# Where you guys fishing this weekend?



## Bissell (Feb 27, 2010)

Might take the noe over to cocoa beach and fish thousand island area this Friday, any one been around there lately? Or possibly the nmz.. Just trying to get away from the alge in Titusville and fish some new waters.. Finding snook would be Awsome!


----------



## Delmer (Dec 26, 2009)

I am trying to make it to 1000 Islands Friday or Saturday evening. If you get down there make sure you hit the docks to the south of ramp road. Reports have been good for that area. With live shrimp or gulp.


----------



## Bissell (Feb 27, 2010)

Well we went out Friday and started just south of 520. Got some fat trout until the sun came up then we made a move to the north and tried a flat I used to fish out back of my aunts house. Turned out to be barren waste land.. It was strange, this flat used to be covered in grass about 8 years ago, now it's nothing but sand.. So we made another move to an area my uncle always talked about for big reds and stumbled across a school of trout sitting on the flat, pulled one out of there.

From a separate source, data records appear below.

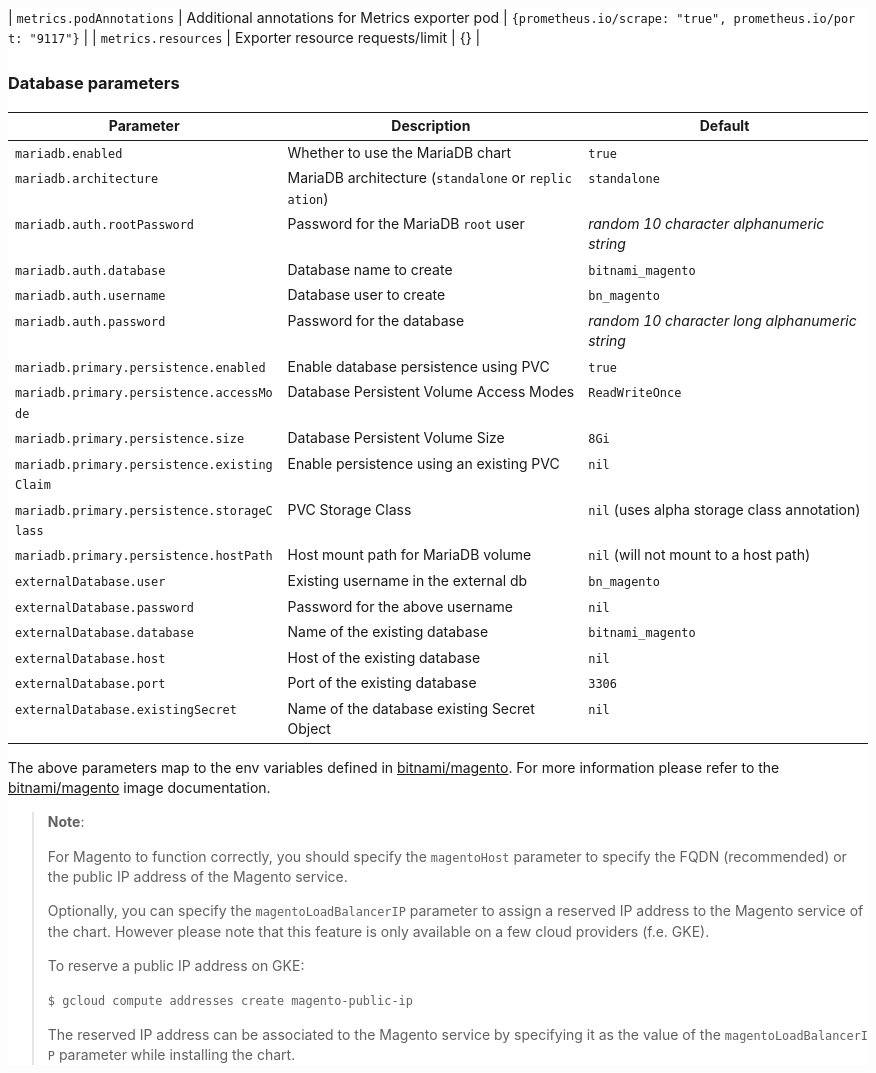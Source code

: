 | `metrics.podAnnotations`                | Additional annotations for Metrics exporter pod                                                      | `{prometheus.io/scrape: "true", prometheus.io/port: "9117"}` |
| `metrics.resources`                     | Exporter resource requests/limit                                                                     | {}                                                           |

### Database parameters

| Parameter                                  | Description                                           | Default                                        |
|--------------------------------------------|-------------------------------------------------------|------------------------------------------------|
| `mariadb.enabled`                          | Whether to use the MariaDB chart                      | `true`                                         |
| `mariadb.architecture`                     | MariaDB architecture (`standalone` or `replication`)  | `standalone`                                   |
| `mariadb.auth.rootPassword`                | Password for the MariaDB `root` user                  | _random 10 character alphanumeric string_      |
| `mariadb.auth.database`                    | Database name to create                               | `bitnami_magento`                              |
| `mariadb.auth.username`                    | Database user to create                               | `bn_magento`                                   |
| `mariadb.auth.password`                    | Password for the database                             | _random 10 character long alphanumeric string_ |
| `mariadb.primary.persistence.enabled`      | Enable database persistence using PVC                 | `true`                                         |
| `mariadb.primary.persistence.accessMode`   | Database Persistent Volume Access Modes               | `ReadWriteOnce`                                |
| `mariadb.primary.persistence.size`         | Database Persistent Volume Size                       | `8Gi`                                          |
| `mariadb.primary.persistence.existingClaim`| Enable persistence using an existing PVC              | `nil`                                          |
| `mariadb.primary.persistence.storageClass` | PVC Storage Class                                     | `nil` (uses alpha storage class annotation)    |
| `mariadb.primary.persistence.hostPath`     | Host mount path for MariaDB volume                    | `nil` (will not mount to a host path)          |
| `externalDatabase.user`                    | Existing username in the external db                  | `bn_magento`                                   |
| `externalDatabase.password`                | Password for the above username                       | `nil`                                          |
| `externalDatabase.database`                | Name of the existing database                         | `bitnami_magento`                              |
| `externalDatabase.host`                    | Host of the existing database                         | `nil`                                          |
| `externalDatabase.port`                    | Port of the existing database                         | `3306`                                         |
| `externalDatabase.existingSecret`          | Name of the database existing Secret Object           | `nil`                                          |

The above parameters map to the env variables defined in [bitnami/magento](http://github.com/bitnami/bitnami-docker-magento). For more information please refer to the [bitnami/magento](http://github.com/bitnami/bitnami-docker-magento) image documentation.

> **Note**:
>
> For Magento to function correctly, you should specify the `magentoHost` parameter to specify the FQDN (recommended) or the public IP address of the Magento service.
>
> Optionally, you can specify the `magentoLoadBalancerIP` parameter to assign a reserved IP address to the Magento service of the chart. However please note that this feature is only available on a few cloud providers (f.e. GKE).
>
> To reserve a public IP address on GKE:
>
> ```bash
> $ gcloud compute addresses create magento-public-ip
> ```
>
> The reserved IP address can be associated to the Magento service by specifying it as the value of the `magentoLoadBalancerIP` parameter while installing the chart.
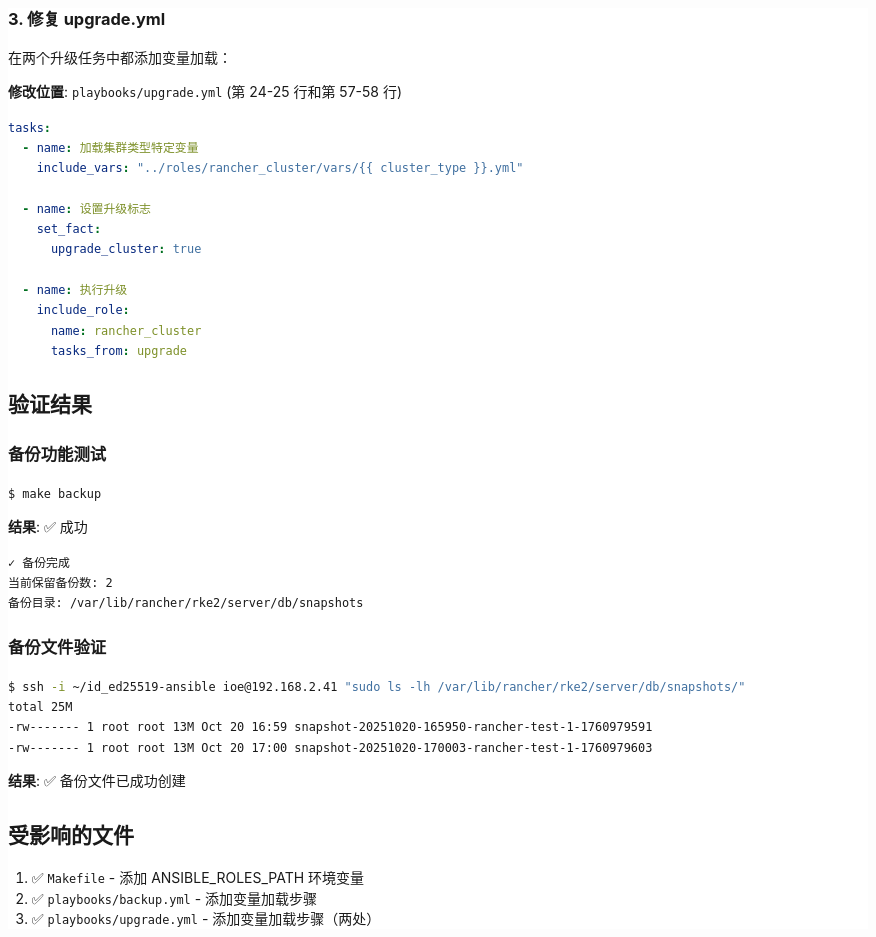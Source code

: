 ### 3. 修复 upgrade.yml

在两个升级任务中都添加变量加载：

**修改位置**: `playbooks/upgrade.yml` (第 24-25 行和第 57-58 行)

```yaml
tasks:
  - name: 加载集群类型特定变量
    include_vars: "../roles/rancher_cluster/vars/{{ cluster_type }}.yml"
  
  - name: 设置升级标志
    set_fact:
      upgrade_cluster: true
  
  - name: 执行升级
    include_role:
      name: rancher_cluster
      tasks_from: upgrade
```

## 验证结果

### 备份功能测试

```bash
$ make backup
```

**结果**: ✅ 成功

```
✓ 备份完成
当前保留备份数: 2
备份目录: /var/lib/rancher/rke2/server/db/snapshots
```

### 备份文件验证

```bash
$ ssh -i ~/id_ed25519-ansible ioe@192.168.2.41 "sudo ls -lh /var/lib/rancher/rke2/server/db/snapshots/"
total 25M
-rw------- 1 root root 13M Oct 20 16:59 snapshot-20251020-165950-rancher-test-1-1760979591
-rw------- 1 root root 13M Oct 20 17:00 snapshot-20251020-170003-rancher-test-1-1760979603
```

**结果**: ✅ 备份文件已成功创建

## 受影响的文件

1. ✅ `Makefile` - 添加 ANSIBLE_ROLES_PATH 环境变量
2. ✅ `playbooks/backup.yml` - 添加变量加载步骤
3. ✅ `playbooks/upgrade.yml` - 添加变量加载步骤（两处）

Made another move, by this time it's about 11 am. And found a very nice flat with tarpon rolling all over the place! Small ones maybe 7-8 pounds, jumped a couple on fly, saw a nice snook sitting under a log but couldn't get a bite, and we also saw about 50 sheeps up and down the bank.. There was no breeze till about 2 pm so when the wind picked up we decided to call it a day. We will probably be going back this weekend and starting where we ended Friday, not a bad day for an area I've never fished!


----------



## Guest (Aug 8, 2012)

Went out of the Port last Sunday with 3' rollers. Jumped 2 Tarpon and caught enough Bonita that my arms were shot. Back home at 11am.


----------



## Bissell (Feb 27, 2010)

Not sure I want to venture out there in the noe lol but I'll be back your way this weekend


----------